Report the lines of the data below that contain the string "measures".

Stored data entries
• • • •

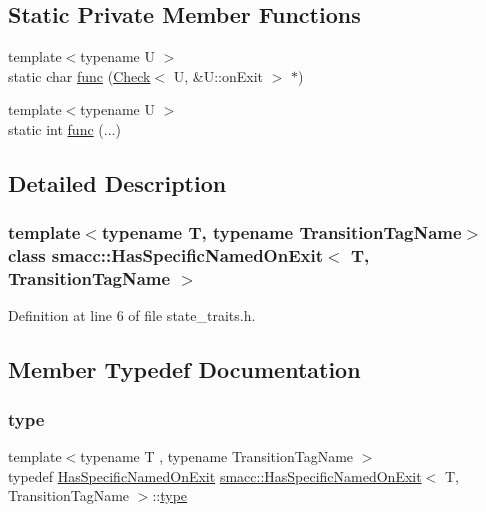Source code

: \subsection*{Static Private Member Functions}
\begin{DoxyCompactItemize}
\item 
{\footnotesize template$<$typename U $>$ }\\static char \hyperlink{classsmacc_1_1HasSpecificNamedOnExit_aeaaa52aa3aeb9d4c912aa953e020ab50}{func} (\hyperlink{structsmacc_1_1HasSpecificNamedOnExit_1_1Check}{Check}$<$ U, \&U\+::on\+Exit $>$ $\ast$)
\item 
{\footnotesize template$<$typename U $>$ }\\static int \hyperlink{classsmacc_1_1HasSpecificNamedOnExit_a5df0edab149c42bfd6e5a7221150095a}{func} (...)
\end{DoxyCompactItemize}


\subsection{Detailed Description}
\subsubsection*{template$<$typename T, typename Transition\+Tag\+Name$>$\newline
class smacc\+::\+Has\+Specific\+Named\+On\+Exit$<$ T, Transition\+Tag\+Name $>$}



Definition at line 6 of file state\+\_\+traits.\+h.



\subsection{Member Typedef Documentation}
\mbox{\label{classsmacc_1_1HasSpecificNamedOnExit_a79c051b3a86d6a6c05d4c3420d7147ff}} 
\subsubsection{\texorpdfstring{type}{type}}
{\footnotesize\ttfamily template$<$typename T , typename Transition\+Tag\+Name $>$ \\
typedef \hyperlink{classsmacc_1_1HasSpecificNamedOnExit}{Has\+Specific\+Named\+On\+Exit} \hyperlink{classsmacc_1_1HasSpecificNamedOnExit}{smacc\+::\+Has\+Specific\+Named\+On\+Exit}$<$ T, Transition\+Tag\+Name $>$\+::\hyperlink{classsmacc_1_1HasSpecificNamedOnExit_a79c051b3a86d6a6c05d4c3420d7147ff}{type}}



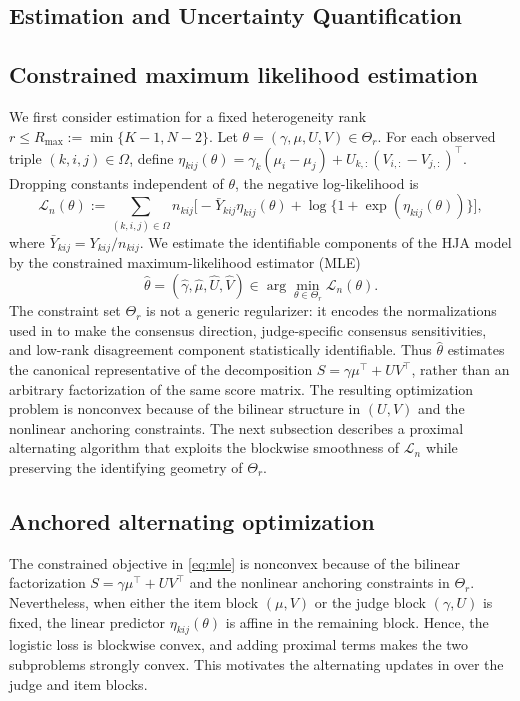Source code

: \documentclass{article}
\begin{document}
\begin{bibunit}[unsrtnat]
\section{Estimation and Uncertainty Quantification}\label{sec:est-uq}
\subsection{Constrained maximum likelihood estimation}\label{subsec:estimation}

We first consider estimation for a fixed heterogeneity rank
\(r \leq R_{\max}:=\min\{K-1,N-2\}\). Let
\(\theta=(\gamma,\mu,U,V)\in\Theta_r\). For each observed triple
\((k,i,j)\in\Omega\), define
\(
\eta_{kij}(\theta)=
\gamma_k(\mu_i-\mu_j)
+
U_{k,:}(V_{i,:}-V_{j,:})^\top .
\)
Dropping constants independent of \(\theta\), the negative log-likelihood is
\begin{equation} \label{eq:ll}
\mathcal{L}_n(\theta)
:=
\sum_{(k,i,j)\in\Omega}
n_{kij}
\Big[
-\bar{Y}_{kij}\eta_{kij}(\theta)
+
\log\big\{1+\exp(\eta_{kij}(\theta))\big\}
\Big],
\end{equation}
where \(\bar{Y}_{kij}=Y_{kij}/n_{kij}\). We estimate the identifiable
components of the HJA model by the constrained maximum-likelihood estimator (MLE)
\begin{equation}
\widehat{\theta}
=
(\widehat{\gamma},\widehat{\mu},\widehat{U},\widehat{V})
\in
\arg\min_{\theta\in\Theta_r}
\mathcal{L}_n(\theta).
\label{eq:mle}
\end{equation}
The constraint set \(\Theta_r\) is not a generic regularizer: it encodes the normalizations used in  to make the consensus direction, judge-specific consensus sensitivities, and low-rank disagreement component statistically identifiable. 
Thus \(\widehat{\theta}\) estimates the canonical representative of the decomposition \(S=\gamma\mu^\top+UV^\top\), rather than an arbitrary factorization of the same score matrix.
The resulting optimization problem is nonconvex because of the bilinear structure in \((U,V)\) and the nonlinear anchoring constraints. 
The next subsection describes a proximal alternating algorithm that exploits the blockwise smoothness of \(\mathcal{L}_n\) while preserving the identifying geometry of \(\Theta_r\).


\subsection{Anchored alternating optimization}\label{subsec:optimization}
The constrained objective in \eqref{eq:mle} is nonconvex because of the bilinear factorization \(S=\gamma\mu^\top+UV^\top\) and the nonlinear anchoring constraints in \(\Theta_r\). 
Nevertheless, when either the item block \((\mu,V)\) or the judge block \((\gamma,U)\) is fixed, the linear predictor \(\eta_{kij}(\theta)\) is affine in the remaining block. 
Hence, the logistic loss is blockwise convex, and adding proximal terms makes the two subproblems strongly convex. This motivates the alternating updates in  over the judge and item blocks.


\end{bibunit}
\end{document}
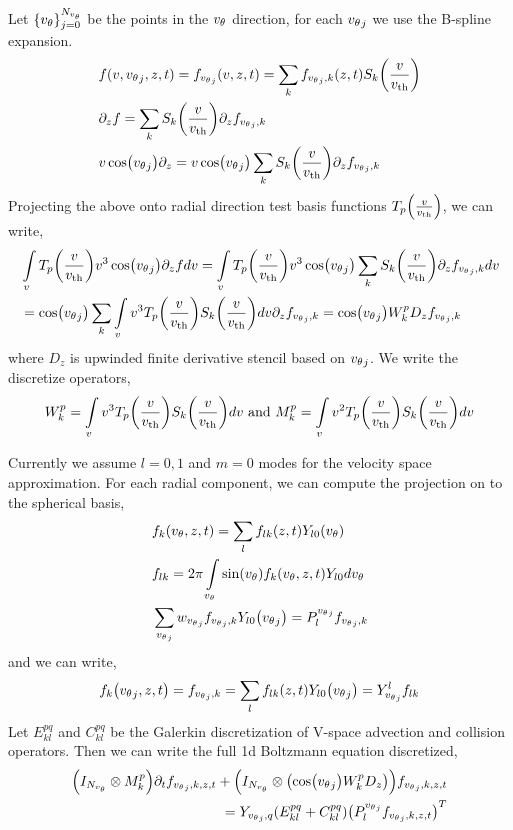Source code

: \documentclass{article}[draft]
\begin{document}
Let $\{{v_{\theta}}\}_{j=0}^{N_{v_{\theta}}}$ be the points in the ${v_{\theta}}$ direction, for each ${v_{\theta}}_j$ we use the B-spline expansion. 
\begin{align*}
	&f(v, \vtheta_j , z, t) = f_{\vtheta_j} (v, z, t) = \sum_k f_{\vtheta_j, k} \of{z,t} S_k\of{\frac{v}{\vth}} \\
	& \partial_z f = \sum_{k} S_k\of{\frac{v}{\vth}} \partial_z f_{\vtheta_j, k} \\
	& v\cos\of{\vtheta_j} \partial_z  = v\cos\of{\vtheta_j} \sum_{k} S_k\of{\frac{v}{\vth}} \partial_z f_{\vtheta_j, k}
\end{align*} Projecting the above onto radial direction test basis functions $T_p\of{\frac{v}{\vth}}$, we can write, 
\begin{align*}
&\myint_v T_p \of{\frac{v}{\vth}} v^3 \cos\of{\vtheta_j} \partial_z f dv = \myint_v T_p \of{\frac{v}{\vth}} v^3\cos\of{\vtheta_j} \sum_{k} S_k\of{\frac{v}{\vth}} \partial_z f_{\vtheta_j, k} dv \\
&=\cos\of{\vtheta_j} \sum_k \myint_v v^3 T_p\of{\frac{v}{\vth}} S_k\of{\frac{v}{\vth}} dv \partial_z f_{\vtheta_j,k} = \cos\of{\vtheta_j} W^{p}_{k} D_z f_{\vtheta_j,k}
\end{align*} where $D_z$ is upwinded finite derivative stencil based on ${v_{\theta}}_j$. We write the discretize operators, 
\begin{align*}
W^{p}_{k} = \myint_v v^3 T_p\of{\frac{v}{\vth}} S_k\of{\frac{v}{\vth}} dv \text{ and }
M^{p}_{k} = \myint_v v^2 T_p\of{\frac{v}{\vth}} S_k\of{\frac{v}{\vth}} dv
\end{align*} 

Currently we assume $l=0, 1$ and $m=0$ modes for the velocity space approximation. For each radial component, we can compute the projection on to the spherical basis, 
\begin{align*}
&	f_k\of{\vtheta,z,t} = \sum_l f_{lk}\of{z, t} Y_{l0}\of{\vtheta}\\
&	f_{lk} = 2\pi \myint_{\vtheta} \sin\of{\vtheta} f_k\of{\vtheta, z, t} Y_{l0} d\vtheta \\
&\sum_{\vtheta_j} w_{\vtheta_j} f_{\vtheta_j,k} Y_{l0}\of{\vtheta_j} = P^{\vtheta_j}_l f_{\vtheta_j,k}
\end{align*} and we can write, 
\begin{align*}
	f_k\of{\vtheta_j, z, t} = f_{\vtheta_j,k} = \sum_l f_{lk}\of{z,t} Y_{l0}\of{\vtheta_j} = Y^{l}_{\vtheta_j} f_{lk}
\end{align*}
Let $E^{pq}_{kl}$ and $C^{pq}_{kl}$ be the Galerkin discretization of V-space advection and collision operators. Then we can write the full 1d Boltzmann equation discretized, 
\begin{align*}
\of{I_{N_\vtheta} \otimes M^{p}_{k}} \partial_t f_{\vtheta_j, k , z, t} + \of{I_{N_\vtheta} \otimes \of{\cos\of{\vtheta_j} W^{p}_k D_z}} f_{\vtheta_j, k , z, t} \\
= Y_{\vtheta_j, q} (E^{pq}_{kl} + C^{pq}_{kl}) \of{P^{\vtheta_j}_{l} f_{\vtheta_j,k,z,t}}^{T}
\end{align*}
\end{document}
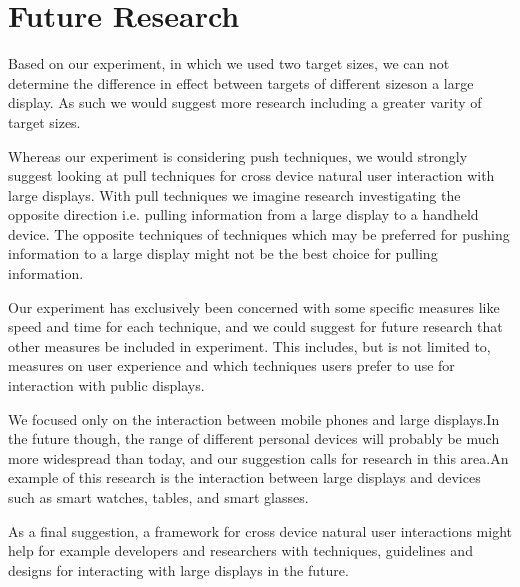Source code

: \section{Future Research} \label{sec:futureresearch}
Based on our experiment, in which we used two target sizes, we can not determine the difference in effect between targets of different sizeson a large display. As such we would suggest more research including a greater varity of target sizes.

Whereas our experiment is considering push techniques, we would strongly suggest looking at pull techniques for cross device natural user interaction with large displays.
With pull techniques we imagine research investigating the opposite direction i.e. pulling information from a large display to a handheld device.
The opposite techniques of techniques which may be preferred for pushing information to a large display might not be the best choice for pulling information.

Our experiment has exclusively been concerned with some specific measures like speed and time for each technique, and we could suggest for future research that other measures be included in experiment.
This includes, but is not limited to, measures on user experience and which techniques users prefer to use for interaction with public displays.

We focused only on the interaction between mobile phones and large displays.In the future though, the range of different personal devices will probably be much more widespread than today, and our suggestion calls for research in this area.An example of this research is the interaction between large displays and devices such as smart watches, tables, and smart glasses.

As a final suggestion, a framework for cross device natural user interactions might help for example developers and researchers with techniques, guidelines and designs for interacting with large displays in the future.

• • • •

* Result of the exercise *
Our experiment has exclusively been concerned with some specific measures like speed and time for each technique, and we could suggest for future research that other measures be included in experiment.
This includes, but is not limited to, measures on user experience and which techniques users prefer to use for interaction with public displays.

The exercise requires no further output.